**Stored data**
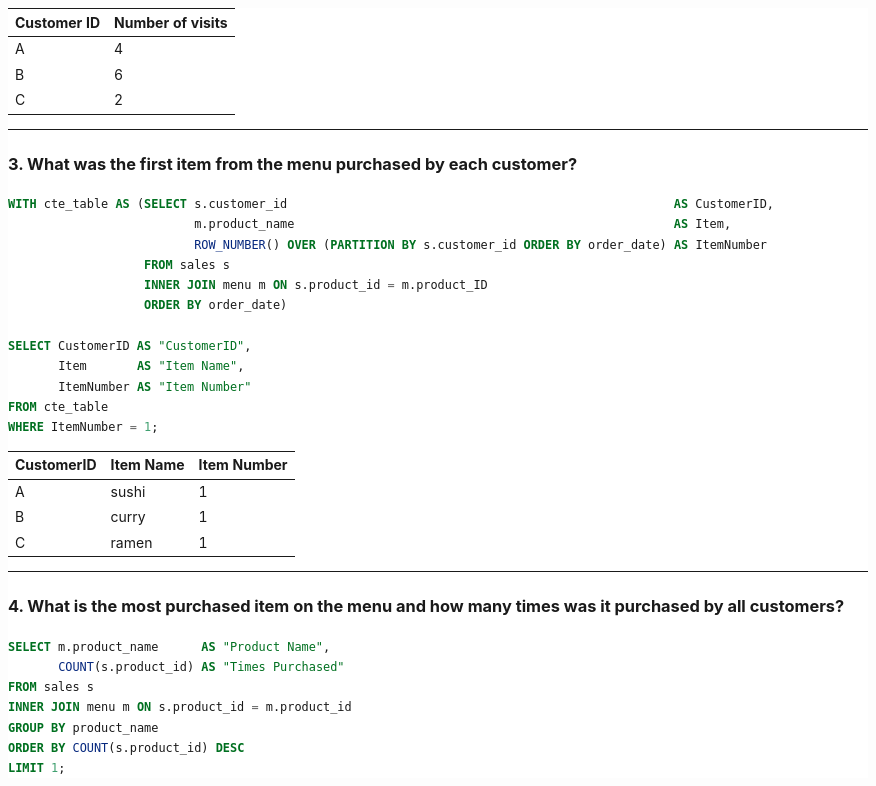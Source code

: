 |Customer ID|Number of visits|
|-----|-----|
|A|4|
|B|6|
|C|2|

***

### 3. What was the first item from the menu purchased by each customer?

```sql
WITH cte_table AS (SELECT s.customer_id                                                      AS CustomerID,
                          m.product_name                                                     AS Item,
                          ROW_NUMBER() OVER (PARTITION BY s.customer_id ORDER BY order_date) AS ItemNumber
                   FROM sales s
                   INNER JOIN menu m ON s.product_id = m.product_ID
                   ORDER BY order_date)

SELECT CustomerID AS "CustomerID",
       Item       AS "Item Name",
       ItemNumber AS "Item Number"
FROM cte_table
WHERE ItemNumber = 1;
```

|CustomerID|Item Name|Item Number|
|-----|-----|-----|
|A|sushi|1|
|B|curry|1|
|C|ramen|1|

***

### 4. What is the most purchased item on the menu and how many times was it purchased by all customers?

```sql
SELECT m.product_name      AS "Product Name",
       COUNT(s.product_id) AS "Times Purchased"
FROM sales s
INNER JOIN menu m ON s.product_id = m.product_id
GROUP BY product_name
ORDER BY COUNT(s.product_id) DESC
LIMIT 1;
```
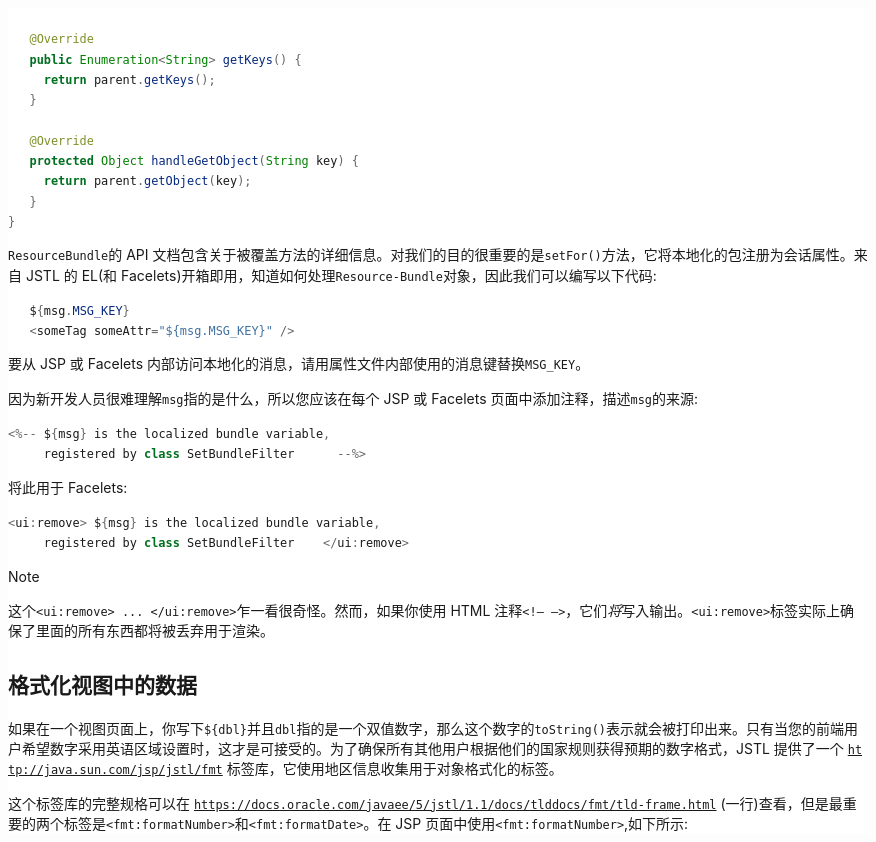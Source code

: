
 ```java

   @Override
   public Enumeration<String> getKeys() {
     return parent.getKeys();
   }

   @Override
   protected Object handleGetObject(String key) {
     return parent.getObject(key);
   }
}

```

`ResourceBundle`的 API 文档包含关于被覆盖方法的详细信息。对我们的目的很重要的是`setFor()`方法，它将本地化的包注册为会话属性。来自 JSTL 的 EL(和 Facelets)开箱即用，知道如何处理`Resource-Bundle`对象，因此我们可以编写以下代码:

```java
   ${msg.MSG_KEY}
   <someTag someAttr="${msg.MSG_KEY}" />

```

要从 JSP 或 Facelets 内部访问本地化的消息，请用属性文件内部使用的消息键替换`MSG_KEY`。

因为新开发人员很难理解`msg`指的是什么，所以您应该在每个 JSP 或 Facelets 页面中添加注释，描述`msg`的来源:

```java
<%-- ${msg} is the localized bundle variable,
     registered by class SetBundleFilter      --%>

```

将此用于 Facelets:

```java
<ui:remove> ${msg} is the localized bundle variable,
     registered by class SetBundleFilter    </ui:remove>

```

Note

这个`<ui:remove> ... </ui:remove>`乍一看很奇怪。然而，如果你使用 HTML 注释`<!– –>`，它们*将*写入输出。`<ui:remove>`标签实际上确保了里面的所有东西都将被丢弃用于渲染。

## 格式化视图中的数据

如果在一个视图页面上，你写下`${dbl}`并且`dbl`指的是一个双值数字，那么这个数字的`toString()`表示就会被打印出来。只有当您的前端用户希望数字采用英语区域设置时，这才是可接受的。为了确保所有其他用户根据他们的国家规则获得预期的数字格式，JSTL 提供了一个 [`http://java.sun.com/jsp/jstl/fmt`](http://java.sun.com/jsp/jstl/fmt) 标签库，它使用地区信息收集用于对象格式化的标签。

这个标签库的完整规格可以在 [`https://docs.oracle.com/javaee/5/jstl/1.1/docs/tlddocs/fmt/tld-frame.html`](https://docs.oracle.com/javaee/5/jstl/1.1/docs/tlddocs/fmt/tld-frame.html) (一行)查看，但是最重要的两个标签是`<fmt:formatNumber>`和`<fmt:formatDate>`。在 JSP 页面中使用`<fmt:formatNumber>`,如下所示:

**WHAT IS REQUIRED**
Some lines in the data above hold the string "SetBundleFilter". Find and copy each of them.

**WRITTEN RESPONSE**
     registered by class SetBundleFilter      --%>
     registered by class SetBundleFilter    </ui:remove>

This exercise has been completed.